Auch externe Beobachter bestätigen diese Lage. Der bekannte Journalist Christian Falk analysierte in seinem Format „Bayern-Insider“ die Situation nüchtern. Er wies darauf hin, dass es aktuell noch keine konkreten Verhandlungen gibt. „Es ist jetzt nicht so, dass da gesprochen wird“, erklärte Falk. Zwar gebe es Gerüchte um Angebote von 165 Millionen Euro, doch bis dahin sei es ein weiter Weg. Sein Fazit: Real Madrid hat Interesse, weil die rechte Flügelposition in Madrid personell dünner besetzt ist, aber ein offizielles Angebot fehlt völlig.

Warum Olise für beide Seiten relevant ist

Für Michael Olise persönlich bedeutet diese öffentliche Debatte sowohl Druck als auch Bestätigung. Der Franzose, dessen Vertrag beim FC Bayern München bis zum Jahr 2029 läuft, hat sich in der Bundesliga etabliert und ist fester Bestandteil der Nationalmannschaft. Für Real Madrid wäre er ein strategischer Coup, um die Offensive zu verstärken und gleichzeitig junge Talente zu binden. Doch die Rechnung ohne den Wirt im Süden Deutschlands machte.

Die Haltung des FC Bayern München ist dabei nicht nur emotional gefärbt, sondern auch wirtschaftlich rational. Einen Spieler abzugeben, der im besten Alter ist, einen Langzeitvertrag hat und zentral für die künftige sportliche Planung ist, widerspricht jeder vernünftigen Geschäftslogik – besonders wenn keine Notwendigkeit besteht, Liquidität herzustellen.

Was kommt als Nächstes?

Vorläufig ändert sich nichts. Herbert Hainer hat die Tür praktisch zugeschlagen. Sollte Florentino Pérez dennoch versuchen, ein formelles Angebot einzureichen, wird es wahrscheinlich ignoriert oder sofort zurückgewiesen werden. Die nächsten Monate werden zeigen, ob Madrid alternative Ziele sucht oder ob die Gerüchte einfach nur medialer Rauch waren, um die eigene Fangemeinde zu beruhigen.

Eines ist sicher: Solange Michael Olise in München glücklich ist und die sportlichen Ambitionen des Clubs teilt, bleibt er dort. Und solange Männer wie Hainer und Hoeneß die Geschicke leiten, bleibt er unverkäuflich.

Häufig gestellte Fragen

Hat Real Madrid bereits ein offizielles Angebot für Michael Olise gemacht?

Nein, laut Aussagen von Bayern-Präsident Herbert Hainer und dem Journalisten Christian Falk liegt bis dato kein offizielles Angebot vor. Alle genannten Summen basieren auf Medienberichten und Spekulationen.

Wie lange läuft der Vertrag von Michael Olise beim FC Bayern München?

Michael Olise steht beim FC Bayern München unter einem langfristigen Vertrag, der bis zum Jahr 2029 gültig ist.
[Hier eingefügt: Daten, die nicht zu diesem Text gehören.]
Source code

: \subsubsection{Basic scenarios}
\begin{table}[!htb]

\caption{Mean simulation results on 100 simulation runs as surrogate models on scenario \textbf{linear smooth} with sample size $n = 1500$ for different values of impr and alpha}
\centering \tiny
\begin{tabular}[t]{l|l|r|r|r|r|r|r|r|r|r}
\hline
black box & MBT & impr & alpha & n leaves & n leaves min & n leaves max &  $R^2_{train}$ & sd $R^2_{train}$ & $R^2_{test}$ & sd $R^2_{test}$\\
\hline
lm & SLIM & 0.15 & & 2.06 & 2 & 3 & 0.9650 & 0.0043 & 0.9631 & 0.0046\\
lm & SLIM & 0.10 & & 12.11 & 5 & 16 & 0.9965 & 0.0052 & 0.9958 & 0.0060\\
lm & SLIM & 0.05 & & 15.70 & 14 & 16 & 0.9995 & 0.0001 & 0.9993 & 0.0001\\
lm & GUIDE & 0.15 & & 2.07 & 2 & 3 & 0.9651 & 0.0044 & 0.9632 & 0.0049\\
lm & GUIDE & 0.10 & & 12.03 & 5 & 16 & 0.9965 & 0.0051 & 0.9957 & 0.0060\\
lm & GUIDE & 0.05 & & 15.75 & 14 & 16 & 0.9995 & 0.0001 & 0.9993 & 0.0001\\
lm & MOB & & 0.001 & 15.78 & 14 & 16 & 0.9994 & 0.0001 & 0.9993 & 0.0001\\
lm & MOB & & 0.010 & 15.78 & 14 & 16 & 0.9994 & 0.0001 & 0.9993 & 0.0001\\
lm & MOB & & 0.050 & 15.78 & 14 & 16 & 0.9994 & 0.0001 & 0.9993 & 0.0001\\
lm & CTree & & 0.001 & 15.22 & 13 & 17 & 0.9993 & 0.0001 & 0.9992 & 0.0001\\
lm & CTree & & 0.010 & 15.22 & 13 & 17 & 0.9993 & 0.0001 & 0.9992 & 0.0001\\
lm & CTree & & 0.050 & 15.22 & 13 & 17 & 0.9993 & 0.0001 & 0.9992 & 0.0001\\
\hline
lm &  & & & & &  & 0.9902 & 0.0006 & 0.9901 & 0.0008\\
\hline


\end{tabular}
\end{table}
Dies macht einen Verkauf aus Sicht des Vereins zusätzlich unattraktiv, da keine Vertragslaufzeit abläuft.

Welche Ablösesumme wird für einen Transfer diskutiert?

In den Medien kursieren Zahlen zwischen 150 Millionen Euro und 165 Millionen Euro. Bayern-Führungskräfte haben jedoch betont, dass der Spieler auch für 200 Millionen oder mehr nicht verkauft werden würde.
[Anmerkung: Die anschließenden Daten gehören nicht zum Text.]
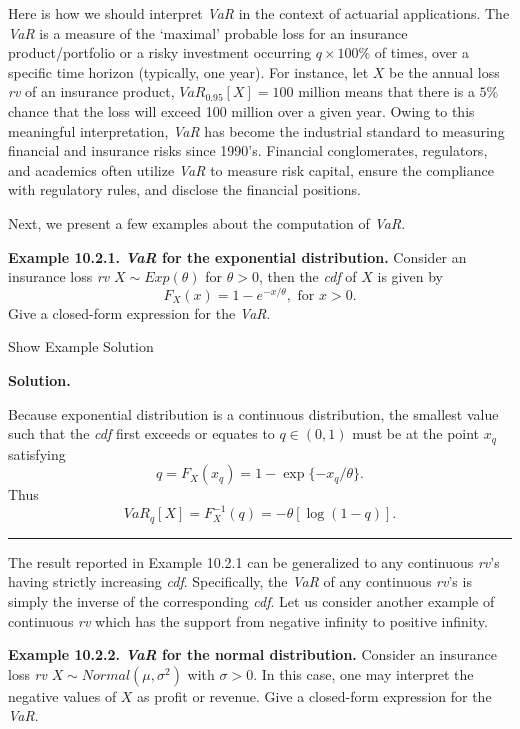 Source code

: \documentclass[]{book}
\theoremstyle{definition}
\theoremstyle{definition}
\theoremstyle{definition}
\theoremstyle{remark}
\begin{document}
Here is how we should interpret \emph{VaR} in the context of actuarial
applications. The \emph{VaR} is a measure of the `maximal' probable loss
for an insurance product/portfolio or a risky investment occurring
\(q\times 100\%\) of times, over a specific time horizon (typically, one
year). For instance, let \(X\) be the annual loss \emph{rv} of an
insurance product, \(VaR_{0.95}[X]=100\) million means that there is a
\(5\%\) chance that the loss will exceed 100 million over a given year.
Owing to this meaningful interpretation, \emph{VaR} has become the
industrial standard to measuring financial and insurance risks since
1990's. Financial conglomerates, regulators, and academics often utilize
\emph{VaR} to measure risk capital, ensure the compliance with
regulatory rules, and disclose the financial positions.

Next, we present a few examples about the computation of \emph{VaR}.

\textbf{Example 10.2.1. \emph{VaR} for the exponential distribution.}
Consider an insurance loss \emph{rv} \(X\sim Exp(\theta)\) for
\(\theta>0\), then the \emph{cdf} of \(X\) is given by \[
F_X(x)=1-e^{-x/\theta}, \text{ for } x>0.
\] Give a closed-form expression for the \emph{VaR}.

Show Example Solution

\hypertarget{toggleExamplePortMgt.2.1}{}
\textbf{Solution.}

Because exponential distribution is a continuous distribution, the
smallest value such that the \emph{cdf} first exceeds or equates to
\(q \in (0,1)\) must be at the point \(x_q\) satisfying \[
q=F_X(x_q)=1-\exp\{-x_q/\theta \}.
\] Thus \[
VaR_q[X]=F_X^{-1}(q)=-\theta[\log(1-q)].
\]

\begin{center}\rule{0.5\linewidth}{\linethickness}\end{center}

The result reported in Example 10.2.1 can be generalized to any
continuous \emph{rv}'s having strictly increasing \emph{cdf}.
Specifically, the \emph{VaR} of any continuous \emph{rv}'s is simply the
inverse of the corresponding \emph{cdf}. Let us consider another example
of continuous \emph{rv} which has the support from negative infinity to
positive infinity.

\textbf{Example 10.2.2. \emph{VaR} for the normal distribution.}
Consider an insurance loss \emph{rv} \(X\sim Normal(\mu,\sigma^2)\) with
\(\sigma>0\). In this case, one may interpret the negative values of
\(X\) as profit or revenue. Give a closed-form expression for the
\emph{VaR}.
\end{document}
Warum ist Florentino Pérez an Michael Olise interessiert?

Nach seiner Wiederwahl kündigte Florentino Pérez eine Transferoffensive an. Real Madrid benötigt Verstärkungen auf der rechten Flügelposition, und Olise gilt als talentierter Spieler, der das Niveau des spanischen Topklubs erreichen kann.

Wie reagiert Uli Hoeneß auf die Gerüchte?

Ehrenpräsident Uli Hoeneß äußerte sich bereits im Mai scharf gegen einen Verkauf. Er sagte, man werde Olise nicht einmal für 200 Millionen Euro abgeben und dass interessierte Parteien ihn „nicht kriegen“ würden.